(27f) Performance and Logistics of a Forage Harvester and Collection System in Short Rotation Willow Crops

Authors: 
Volk, T. A., State University of New York - College of Environmental Science & Forestry
Eisenbies, M., State University of New York College of Environmental Science and Forestry
Souza, D. P. D., State University of New York College of Environmental Science and Forestry
Therasme, O., State University of New-York, College of Environmental Science and Forestry
Hallen, K., State University of New York College of Environmental Science and Forestry
Demand for renewable energy in the United States is at its highest and is projected to increase. Bioenergy sourced from perennial energy crops is expected to be an important resource and short rotation woody crops (SRWC) such as shrub willow and hybrid poplar have shown great potential in their respective regions in terms of biomass production and job creation while also providing environmental benefits. However, ambitious cost targets have been set for bioenergy crops in order for them to compete with other sources of energy.
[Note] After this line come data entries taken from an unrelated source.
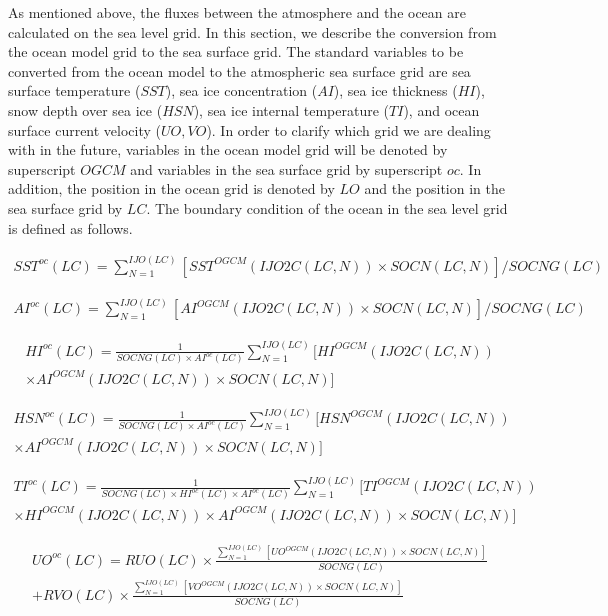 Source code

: As mentioned above, the fluxes between the atmosphere and the ocean are calculated on the sea level grid. In this section, we describe the conversion from the ocean model grid to the sea surface grid.
The standard variables to be converted from the ocean model to the atmospheric sea surface grid are sea surface temperature (\(SST\)), sea ice concentration (\(AI\)), sea ice thickness (\(HI\)), snow
depth over sea ice (\(HSN\)), sea ice internal temperature (\(TI\)), and ocean surface current velocity (\(UO,VO\)). In order to clarify which grid we are dealing with in the future, variables in the
ocean model grid will be denoted by superscript \(OGCM\) and variables in the sea surface grid by superscript \(oc\). In addition, the position in the ocean grid is denoted by \(LO\) and the position
in the sea surface grid by \(LC\). The boundary condition of the ocean in the sea level grid is defined as follows.

\begin{eqnarray} SST^{oc}(LC) = \sum_{N=1}^{IJO(LC)}[SST^{OGCM}(IJO2C(LC,N)) \times SOCN(LC,N)]/SOCNG(LC) \end{eqnarray}

\begin{eqnarray} AI^{oc}(LC) = \sum_{N=1}^{IJO(LC)}[AI^{OGCM}(IJO2C(LC,N)) \times SOCN(LC,N)]/SOCNG(LC) \end{eqnarray}

\begin{eqnarray} HI^{oc}(LC) = \frac{1}{{SOCNG(LC) \times AI^{oc}(LC)}}\sum_{N=1}^{IJO(LC)}[HI^{OGCM}(IJO2C(LC,N)) \\ \times AI^{OGCM}(IJO2C(LC,N))   \times SOCN(LC,N)] \end{eqnarray}

\begin{eqnarray} HSN^{oc}(LC) = \frac{1}{{SOCNG(LC) \times AI^{oc}(LC)}}\sum_{N=1}^{IJO(LC)}[HSN^{OGCM}(IJO2C(LC,N)) \\ \times AI^{OGCM}(IJO2C(LC,N)) \times SOCN(LC,N)] \end{eqnarray}

\begin{eqnarray} TI^{oc}(LC) = \frac{1}{{SOCNG(LC) \times HI^{oc}(LC) \times AI^{oc}(LC)}}  \sum_{N=1}^{IJO(LC)}[TI^{OGCM}(IJO2C(LC,N)) \\ \times HI^{OGCM}(IJO2C(LC,N)) \times AI^{OGCM}(IJO2C(LC,N)) \times SOCN(LC,N)]  \end{eqnarray}

\begin{eqnarray} UO^{oc}(LC)= RUO(LC) \times  \frac{\sum_{N=1}^{IJO(LC)}[UO^{OGCM}(IJO2C(LC,N)) \times SOCN(LC,N)]}{SOCNG(LC)}  \\ + RVO(LC) \times  \frac{\sum_{N=1}^{IJO(LC)}[VO^{OGCM}(IJO2C(LC,N)) \times SOCN(LC,N)]}{SOCNG(LC)} \end{eqnarray}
Harvesting and logistics continue to comprise the largest portion of costs associated with SRWC production. While studies have identified key factors affecting system performance (e.g. machine type, horsepower, standing biomass, operator experience), few studies have sought collected and complied this information from commercial scale operations. This initiative is focused collecting field data from commercial scale willow harvesting operations, providing it to modeling teams who then provide direct feedback on the operation of the system, ways to optimize it and reduce overall costs. Harvests were conducted over 20 days on ten, three-year-old shrub willow fields in Northern New York State using two New Holland FR-Series forage harvesters equipped with FB130 coppice headers. These single pass cut and chip systems harvest the willow, chip it and blown the chips into collection wagons pulled by tractors. The harvesters and wagons were equipped with GPS units and wagon loads of chips were weighed. Data is processed to compare harvester performance (effective material capacity, field capacity, fuel consumption, engine loading) and collection system performance related to harvester power, operator experience, standing biomass, and field conditions. The amount of harvested biomass ranged from 15 to 80 Mg ha-1. Mean material capacity of the harvester filling wagons was approximately 30 Mg hr-1, but exceeded 60 Mg hr-1 for fresh biomass. Mean material capacity of the collection system delivering biomass to short-term storage was approximately 15 Mg hr-1, but could exceed 30 Mg hr-1, which is an improvement over earlier trials. Bulk density of willow chips ranged between approximately 175 and 325 kg m-3 with significant differences between collection vehicles. Results were shred with modelers who are using the data to identify ways to optimize the system and reduce the cost of harvesting and logistics.